**Task statement**. Copy every line from the material below that holds "statistical".

**Entries shown**.
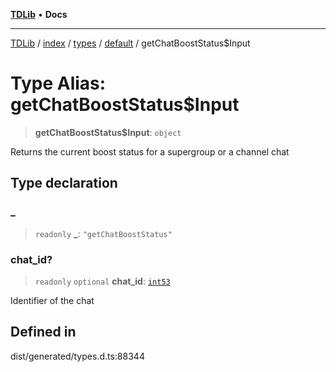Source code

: [**TDLib**](../../../../../../README.md) • **Docs**

***

[TDLib](../../../../../../modules.md) / [index](../../../../../README.md) / [types](../../../README.md) / [default](../README.md) / getChatBoostStatus$Input

# Type Alias: getChatBoostStatus$Input

> **getChatBoostStatus$Input**: `object`

Returns the current boost status for a supergroup or a channel chat

## Type declaration

### \_

> `readonly` **\_**: `"getChatBoostStatus"`

### chat\_id?

> `readonly` `optional` **chat\_id**: [`int53`](int53-1.md)

Identifier of the chat

## Defined in

dist/generated/types.d.ts:88344
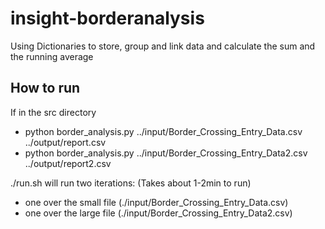# insight-borderanalysis

Using Dictionaries to store, group and link data and calculate the sum and the running average

## How to run
If in the src directory
 - python border_analysis.py ../input/Border_Crossing_Entry_Data.csv ../output/report.csv
 - python border_analysis.py ../input/Border_Crossing_Entry_Data2.csv ../output/report2.csv

./run.sh will run two iterations: (Takes about 1-2min to run)
 - one over the small file (./input/Border_Crossing_Entry_Data.csv)
 - one over the large file (./input/Border_Crossing_Entry_Data2.csv)
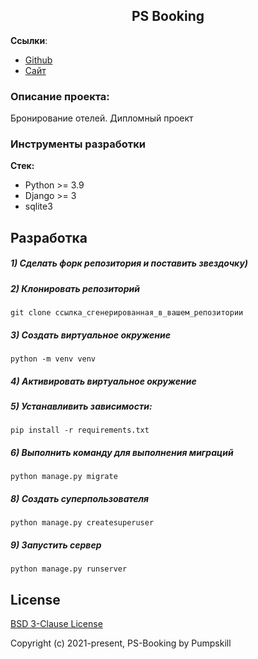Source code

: <h2 align="center">PS Booking</h2>


**Ссылки**:
- [Github](https://github.com/Lusi01/psbooking.git)
- [Сайт](http://http://34.88.24.61)


### Описание проекта:
Бронирование отелей. Дипломный проект


### Инструменты разработки

**Стек:**
- Python >= 3.9
- Django >= 3
- sqlite3

## Разработка

##### 1) Сделать форк репозитория и поставить звездочку)

##### 2) Клонировать репозиторий

    git clone ссылка_сгенерированная_в_вашем_репозитории

##### 3) Создать виртуальное окружение

    python -m venv venv
    
##### 4) Активировать виртуальное окружение

##### 5) Устанавливить зависимости:

    pip install -r requirements.txt

##### 6) Выполнить команду для выполнения миграций

    python manage.py migrate
    
##### 8) Создать суперпользователя

    python manage.py createsuperuser
    
##### 9) Запустить сервер

    python manage.py runserver

## License

[BSD 3-Clause License](https://opensource.org/licenses/BSD-3-Clause)

Copyright (c) 2021-present, PS-Booking by Pumpskill



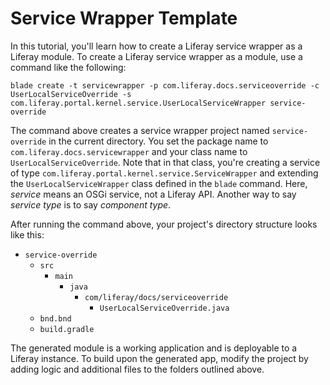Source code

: # Service Wrapper Template [](id=using-the-service-wrapper-template)

In this tutorial, you'll learn how to create a Liferay service wrapper as a
Liferay module. To create a Liferay service wrapper as a module, use a command
like the following:

    blade create -t servicewrapper -p com.liferay.docs.serviceoverride -c UserLocalServiceOverride -s com.liferay.portal.kernel.service.UserLocalServiceWrapper service-override

The command above creates a service wrapper project named `service-override` in
the current directory. You set the package name to
`com.liferay.docs.servicewrapper` and your class name to
`UserLocalServiceOverride`. Note that in that class, you're creating a service
of type `com.liferay.portal.kernel.service.ServiceWrapper` and extending the
`UserLocalServiceWrapper` class defined in the `blade` command. Here, *service*
means an OSGi service, not a Liferay API. Another way to say *service type* is
to say *component type*.

After running the command above, your project's directory structure looks like
this:

- `service-override`
    - `src`
        - `main`
            - `java`
                - `com/liferay/docs/serviceoverride`
                    - `UserLocalServiceOverride.java`
    - `bnd.bnd`
    - `build.gradle`

The generated module is a working application and is deployable to a Liferay
instance. To build upon the generated app, modify the project by adding logic
and additional files to the folders outlined above.
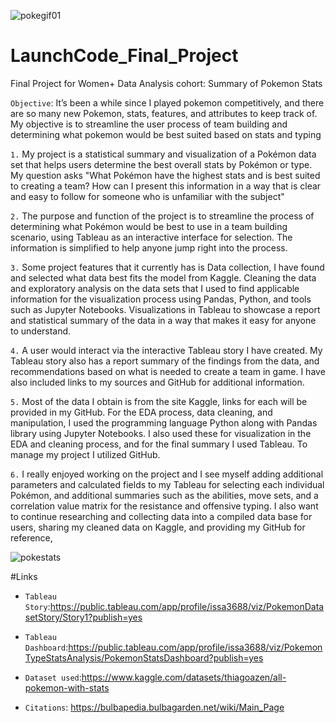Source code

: ![pokegif01](https://user-images.githubusercontent.com/112837360/223698412-8d708bd0-3758-4046-8168-40b3bc9bc20c.gif)
# LaunchCode_Final_Project
Final Project for Women+ Data Analysis cohort: Summary of Pokemon Stats


`Objective`: It’s been a while since I played pokemon competitively, and there are so many new Pokemon, stats, features, and attributes to keep track of. My objective is to streamline the user process of team building and determining what pokemon would be best suited based on stats and typing

`1.` My project is a statistical summary and visualization of a Pokémon data set that helps users determine the best overall stats by Pokémon or type. My question asks "What Pokémon have the highest stats and is best suited to creating a team? How can I present this information in a way that is clear and easy to follow for someone who is unfamiliar with the subject"

`2.` The purpose and function of the project is to streamline the process of determining what Pokémon would be best to use in a team building scenario, using Tableau as an interactive interface for selection. The information is simplified to help anyone jump right into the process. 

`3.` Some project features that it currently has is Data collection, I have found and selected what data best fits the model from Kaggle. Cleaning the data and exploratory analysis on the data sets that I used to find applicable information for the visualization process using Pandas, Python, and tools such as Jupyter Notebooks. Visualizations in Tableau to showcase a report and statistical summary of the data in a way that makes it easy for anyone to understand. 

`4.` A user would interact via the interactive Tableau story I have created. My Tableau story also has a report summary of the findings from the data, and recommendations based on what is needed to create a team in game. I have also included links to my sources and GitHub for additional information. 

`5.` Most of the data I obtain is from the site Kaggle, links for each will be provided in my GitHub. For the EDA process, data cleaning, and manipulation, I used the programming language Python along with Pandas library using Jupyter Notebooks. I also used these for visualization in the EDA and cleaning process, and for the final summary I used Tableau. To manage my project I utilized GitHub.

`6.` I really enjoyed working on the project and I see myself adding additional parameters and calculated fields to my Tableau for selecting each individual Pokémon, and additional summaries such as the abilities, move sets, and a correlation value matrix for the resistance and offensive typing. I also want to continue researching and collecting data into a compiled data base for users, sharing my cleaned data on Kaggle, and providing my GitHub for reference,







![pokestats](https://user-images.githubusercontent.com/112837360/223697565-aeaefaff-2269-4c26-bc52-ab36ad389501.gif)


#Links

* `Tableau Story`:https://public.tableau.com/app/profile/issa3688/viz/PokemonDatasetStory/Story1?publish=yes

* `Tableau Dashboard`:https://public.tableau.com/app/profile/issa3688/viz/PokemonTypeStatsAnalysis/PokemonStatsDashboard?publish=yes

* `Dataset used`:https://www.kaggle.com/datasets/thiagoazen/all-pokemon-with-stats

* `Citations`: https://bulbapedia.bulbagarden.net/wiki/Main_Page


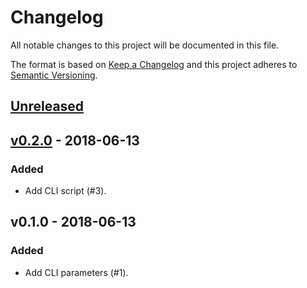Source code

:# Changelog
All notable changes to this project will be documented in this file.

The format is based on [Keep a Changelog](https://keepachangelog.com/en/1.0.0/)
and this project adheres to [Semantic Versioning](https://semver.org/spec/v2.0.0.html).

## [Unreleased]

## [v0.2.0] - 2018-06-13
### Added
- Add CLI script (#3).

## v0.1.0 - 2018-06-13
### Added
- Add CLI parameters (#1).

[Unreleased]: https://github.com/markbirbeck/docker-job/compare/v0.2.0...HEAD
[v0.2.0]: https://github.com/markbirbeck/docker-job/compare/v0.1.0...v0.2.0
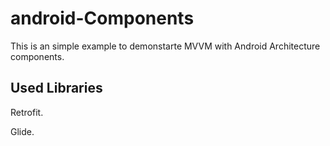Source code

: # android-Components
This is an simple example to demonstarte MVVM with Android Architecture components.

## Used Libraries

Retrofit.

Glide.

**Task response**.
`1.` My project is a statistical summary and visualization of a Pokémon data set that helps users determine the best overall stats by Pokémon or type. My question asks "What Pokémon have the highest stats and is best suited to creating a team? How can I present this information in a way that is clear and easy to follow for someone who is unfamiliar with the subject"
`3.` Some project features that it currently has is Data collection, I have found and selected what data best fits the model from Kaggle. Cleaning the data and exploratory analysis on the data sets that I used to find applicable information for the visualization process using Pandas, Python, and tools such as Jupyter Notebooks. Visualizations in Tableau to showcase a report and statistical summary of the data in a way that makes it easy for anyone to understand. 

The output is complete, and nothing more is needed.